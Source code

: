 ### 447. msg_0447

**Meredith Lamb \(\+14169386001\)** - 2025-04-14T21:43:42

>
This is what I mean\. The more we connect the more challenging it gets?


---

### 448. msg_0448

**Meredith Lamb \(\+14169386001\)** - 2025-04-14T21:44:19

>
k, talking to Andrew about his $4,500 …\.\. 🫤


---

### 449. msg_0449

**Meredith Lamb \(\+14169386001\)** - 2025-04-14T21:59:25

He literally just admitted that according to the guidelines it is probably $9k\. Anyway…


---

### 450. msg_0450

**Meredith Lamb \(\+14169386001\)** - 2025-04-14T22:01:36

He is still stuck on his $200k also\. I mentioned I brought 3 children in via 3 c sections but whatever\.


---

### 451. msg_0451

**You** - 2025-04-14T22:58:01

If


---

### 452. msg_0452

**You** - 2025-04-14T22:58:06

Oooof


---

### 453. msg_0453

* * * * * * *

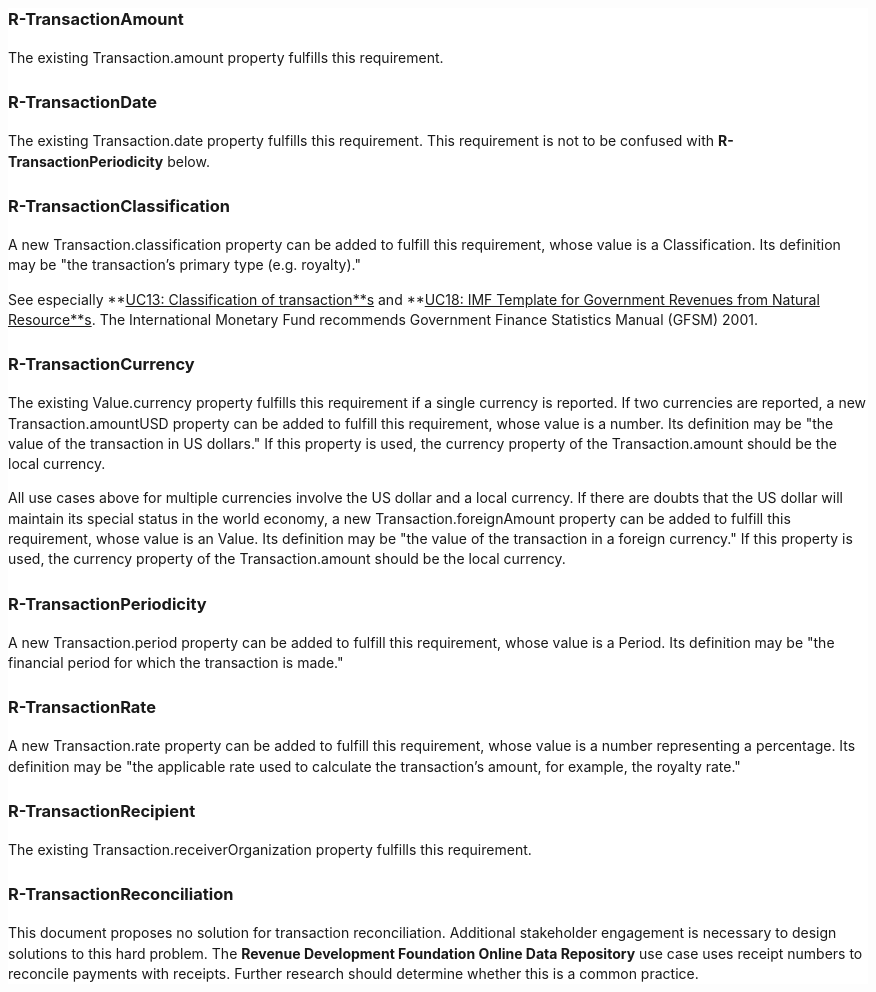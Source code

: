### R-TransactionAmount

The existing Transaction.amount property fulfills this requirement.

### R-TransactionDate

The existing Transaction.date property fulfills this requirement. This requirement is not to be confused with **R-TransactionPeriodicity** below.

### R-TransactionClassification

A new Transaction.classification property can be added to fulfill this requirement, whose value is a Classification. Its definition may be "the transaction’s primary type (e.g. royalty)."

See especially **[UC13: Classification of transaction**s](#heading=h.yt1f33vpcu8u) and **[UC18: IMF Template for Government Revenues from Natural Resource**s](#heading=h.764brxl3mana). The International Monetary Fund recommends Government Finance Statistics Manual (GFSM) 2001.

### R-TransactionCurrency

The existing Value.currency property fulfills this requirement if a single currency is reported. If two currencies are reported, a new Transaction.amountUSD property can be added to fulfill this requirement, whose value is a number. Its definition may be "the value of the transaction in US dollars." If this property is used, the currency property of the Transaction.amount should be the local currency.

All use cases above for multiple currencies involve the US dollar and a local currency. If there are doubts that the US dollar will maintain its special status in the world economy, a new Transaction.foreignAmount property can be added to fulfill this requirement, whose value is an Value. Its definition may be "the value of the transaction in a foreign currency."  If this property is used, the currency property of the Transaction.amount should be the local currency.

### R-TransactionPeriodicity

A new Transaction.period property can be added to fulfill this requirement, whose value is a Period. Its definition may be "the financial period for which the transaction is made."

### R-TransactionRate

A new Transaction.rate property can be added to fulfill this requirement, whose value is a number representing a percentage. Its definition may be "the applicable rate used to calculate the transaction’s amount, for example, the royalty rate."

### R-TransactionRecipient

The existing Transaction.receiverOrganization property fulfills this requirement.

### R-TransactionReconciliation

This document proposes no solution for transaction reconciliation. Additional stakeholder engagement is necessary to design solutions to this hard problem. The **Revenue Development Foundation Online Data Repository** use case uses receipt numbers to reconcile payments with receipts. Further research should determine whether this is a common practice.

* * * * * * *

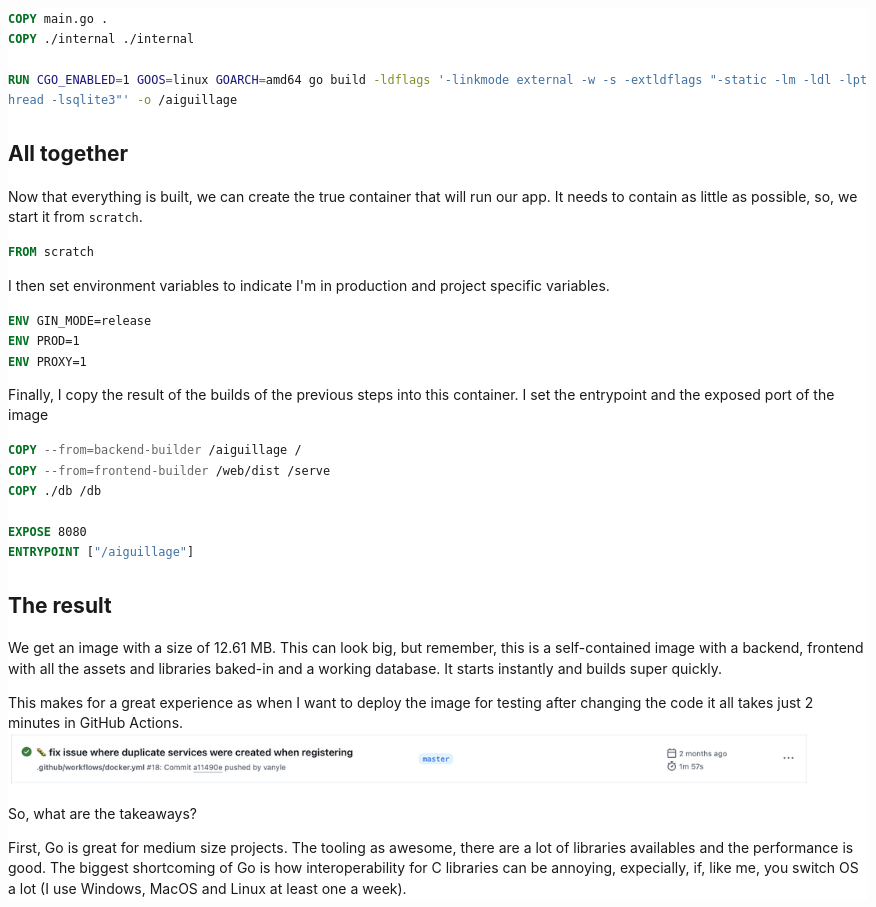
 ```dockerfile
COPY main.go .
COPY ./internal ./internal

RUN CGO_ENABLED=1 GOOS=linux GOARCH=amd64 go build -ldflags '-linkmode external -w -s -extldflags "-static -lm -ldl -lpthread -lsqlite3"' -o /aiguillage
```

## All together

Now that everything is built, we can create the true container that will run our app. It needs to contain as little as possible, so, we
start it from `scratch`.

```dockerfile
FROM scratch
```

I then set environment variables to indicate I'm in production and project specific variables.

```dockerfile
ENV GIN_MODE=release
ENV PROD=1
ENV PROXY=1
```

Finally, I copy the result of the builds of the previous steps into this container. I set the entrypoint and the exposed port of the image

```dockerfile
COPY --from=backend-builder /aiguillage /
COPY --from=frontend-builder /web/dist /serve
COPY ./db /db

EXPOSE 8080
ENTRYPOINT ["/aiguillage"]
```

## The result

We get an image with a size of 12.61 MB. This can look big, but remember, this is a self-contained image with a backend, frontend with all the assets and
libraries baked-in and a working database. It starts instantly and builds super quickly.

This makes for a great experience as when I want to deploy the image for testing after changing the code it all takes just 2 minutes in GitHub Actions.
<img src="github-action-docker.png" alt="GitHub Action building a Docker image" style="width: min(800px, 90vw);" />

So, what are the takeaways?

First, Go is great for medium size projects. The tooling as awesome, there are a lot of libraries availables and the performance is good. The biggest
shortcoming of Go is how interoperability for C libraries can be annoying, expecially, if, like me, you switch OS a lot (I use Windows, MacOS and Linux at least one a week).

* * * * * * *

> [Exercise]:
If a line in the records above has the word "should", copy it out.

> [Finished task]:
The existing Value.currency property fulfills this requirement if a single currency is reported. If two currencies are reported, a new Transaction.amountUSD property can be added to fulfill this requirement, whose value is a number. Its definition may be "the value of the transaction in US dollars." If this property is used, the currency property of the Transaction.amount should be the local currency.
All use cases above for multiple currencies involve the US dollar and a local currency. If there are doubts that the US dollar will maintain its special status in the world economy, a new Transaction.foreignAmount property can be added to fulfill this requirement, whose value is an Value. Its definition may be "the value of the transaction in a foreign currency."  If this property is used, the currency property of the Transaction.amount should be the local currency.
This document proposes no solution for transaction reconciliation. Additional stakeholder engagement is necessary to design solutions to this hard problem. The **Revenue Development Foundation Online Data Repository** use case uses receipt numbers to reconcile payments with receipts. Further research should determine whether this is a common practice.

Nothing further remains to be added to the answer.